Qualche mese fa, il governatore della Calabria, Roberto Occhiuto, aveva scelto di negare l’autorizzazione al Mercure, poiché il Piano del Parco vieta impianti industriali con potenza di 41 MW elettrici come il Mercure, senza deroghe. La decisione ottenne subito il consenso delle associazioni ambientaliste. Ed è su questa base che la Commissione ambiente, presieduta da Katia Gentile, ha discusso le due proposte di abrogazione: la prima dei consiglieri De Nisi, Graziano e Gentile e l’altra dei consiglieri di opposizione Bevacqua, Iacucci, Alecci, Bruni, Mammoliti e Muraca.
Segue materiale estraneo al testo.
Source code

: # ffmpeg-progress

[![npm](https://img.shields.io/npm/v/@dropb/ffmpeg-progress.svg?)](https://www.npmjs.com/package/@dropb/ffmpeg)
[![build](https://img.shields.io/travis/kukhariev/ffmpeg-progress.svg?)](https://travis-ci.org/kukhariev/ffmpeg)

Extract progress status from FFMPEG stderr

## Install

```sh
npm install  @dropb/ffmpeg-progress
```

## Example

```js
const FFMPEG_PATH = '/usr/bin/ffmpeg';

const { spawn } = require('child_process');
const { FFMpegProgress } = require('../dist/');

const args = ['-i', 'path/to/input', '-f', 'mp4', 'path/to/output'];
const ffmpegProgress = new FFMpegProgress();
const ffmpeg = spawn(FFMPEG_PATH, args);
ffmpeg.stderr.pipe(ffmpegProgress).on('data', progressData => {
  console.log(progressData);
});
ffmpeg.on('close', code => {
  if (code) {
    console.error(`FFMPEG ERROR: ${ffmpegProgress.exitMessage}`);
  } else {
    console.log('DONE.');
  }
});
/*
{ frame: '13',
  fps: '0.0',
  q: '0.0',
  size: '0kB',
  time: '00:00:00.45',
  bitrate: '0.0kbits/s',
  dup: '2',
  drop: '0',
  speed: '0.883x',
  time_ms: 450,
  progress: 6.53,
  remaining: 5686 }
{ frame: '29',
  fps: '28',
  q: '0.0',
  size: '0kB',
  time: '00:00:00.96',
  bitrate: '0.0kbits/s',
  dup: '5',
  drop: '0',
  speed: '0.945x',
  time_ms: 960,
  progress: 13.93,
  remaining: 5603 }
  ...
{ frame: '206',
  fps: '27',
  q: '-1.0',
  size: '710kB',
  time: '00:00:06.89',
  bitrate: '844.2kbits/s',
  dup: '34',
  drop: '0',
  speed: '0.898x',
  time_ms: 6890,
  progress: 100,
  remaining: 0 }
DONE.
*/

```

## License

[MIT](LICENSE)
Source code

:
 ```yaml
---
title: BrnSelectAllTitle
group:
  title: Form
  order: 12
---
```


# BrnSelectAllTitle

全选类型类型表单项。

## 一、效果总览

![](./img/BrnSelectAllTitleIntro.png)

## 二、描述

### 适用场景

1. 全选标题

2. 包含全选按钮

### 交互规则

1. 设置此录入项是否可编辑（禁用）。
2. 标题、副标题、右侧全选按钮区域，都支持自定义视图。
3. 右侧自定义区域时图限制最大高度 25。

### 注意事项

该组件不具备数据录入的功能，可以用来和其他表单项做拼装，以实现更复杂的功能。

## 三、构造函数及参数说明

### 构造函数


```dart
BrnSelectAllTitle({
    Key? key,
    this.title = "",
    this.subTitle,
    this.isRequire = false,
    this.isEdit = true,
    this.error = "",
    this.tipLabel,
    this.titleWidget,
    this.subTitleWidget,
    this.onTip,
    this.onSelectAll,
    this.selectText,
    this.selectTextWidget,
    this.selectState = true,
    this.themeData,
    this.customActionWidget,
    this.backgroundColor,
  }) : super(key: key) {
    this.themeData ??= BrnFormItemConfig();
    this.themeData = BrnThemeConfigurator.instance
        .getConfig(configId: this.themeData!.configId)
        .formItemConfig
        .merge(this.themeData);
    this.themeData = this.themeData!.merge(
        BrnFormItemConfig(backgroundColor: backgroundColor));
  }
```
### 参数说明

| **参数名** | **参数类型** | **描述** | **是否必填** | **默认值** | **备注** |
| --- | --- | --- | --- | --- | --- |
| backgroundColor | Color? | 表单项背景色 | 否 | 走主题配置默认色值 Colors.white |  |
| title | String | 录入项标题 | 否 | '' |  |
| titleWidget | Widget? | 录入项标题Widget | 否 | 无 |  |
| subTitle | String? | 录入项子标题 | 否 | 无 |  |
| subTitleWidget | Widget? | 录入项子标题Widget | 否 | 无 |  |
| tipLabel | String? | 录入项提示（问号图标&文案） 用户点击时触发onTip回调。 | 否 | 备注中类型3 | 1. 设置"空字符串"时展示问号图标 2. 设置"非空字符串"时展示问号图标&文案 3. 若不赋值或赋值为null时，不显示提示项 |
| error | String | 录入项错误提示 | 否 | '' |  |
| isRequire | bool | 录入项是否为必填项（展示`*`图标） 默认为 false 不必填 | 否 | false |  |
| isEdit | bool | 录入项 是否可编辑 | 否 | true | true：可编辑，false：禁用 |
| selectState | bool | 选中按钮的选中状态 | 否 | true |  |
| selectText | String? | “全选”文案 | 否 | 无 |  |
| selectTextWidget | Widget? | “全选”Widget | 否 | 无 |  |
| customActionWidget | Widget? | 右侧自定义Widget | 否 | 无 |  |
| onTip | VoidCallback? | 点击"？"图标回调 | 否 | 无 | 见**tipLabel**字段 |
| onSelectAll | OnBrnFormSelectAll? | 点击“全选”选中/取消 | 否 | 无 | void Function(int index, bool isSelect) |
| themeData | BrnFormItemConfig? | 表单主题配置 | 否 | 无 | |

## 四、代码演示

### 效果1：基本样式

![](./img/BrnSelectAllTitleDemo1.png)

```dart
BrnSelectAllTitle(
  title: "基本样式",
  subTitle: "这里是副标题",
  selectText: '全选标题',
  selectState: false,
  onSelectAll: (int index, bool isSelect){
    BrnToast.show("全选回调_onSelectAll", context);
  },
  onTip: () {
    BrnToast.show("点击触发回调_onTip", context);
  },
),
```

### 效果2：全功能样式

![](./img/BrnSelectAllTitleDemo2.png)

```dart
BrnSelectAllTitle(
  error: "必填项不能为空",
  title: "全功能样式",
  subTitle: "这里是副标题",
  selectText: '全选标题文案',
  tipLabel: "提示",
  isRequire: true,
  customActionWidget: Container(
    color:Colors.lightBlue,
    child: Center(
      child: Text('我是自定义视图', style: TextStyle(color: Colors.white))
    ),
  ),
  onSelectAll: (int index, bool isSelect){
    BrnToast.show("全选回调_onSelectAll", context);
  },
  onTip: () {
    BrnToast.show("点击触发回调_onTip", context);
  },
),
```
Contro le due iniziative c’è stato soltanto il consigliere regionale, Ferdinando Laghi. Il 14 gennaio si procederà, nella riunione dei capigruppo, a trasferire la vertenza sul tavolo del Consiglio Regione. L’audizione di ieri (otto ore circa) è scaturita dal precedente incontro delle parti interessate con il presidente del Consiglio regionale, Filippo Mancuso. Il consigliere Giuseppe Graziano durante la sua audizione ha spiegato come la proposta nasce dall'esigenza di abrogare una norma, entrata in vigore da poco, che depotenzia le centrali a biomasse. Oltre a rilevare come il passaggio avrà «conseguenze drammatiche dal punto di vista naturalistico ed occupazionale, già a partire dagli anni 2000 si è parlato della riconversione, realizzata con il consenso delle amministrazioni locali e finalizzata all’avallo delle fonti energetiche alternative». Il ridimensionamento previsto dalla norma «rappresenta la pietra tombale con ripercussioni di ordine sociale che potrebbero determinare ripercussioni anche di ordine pubblico.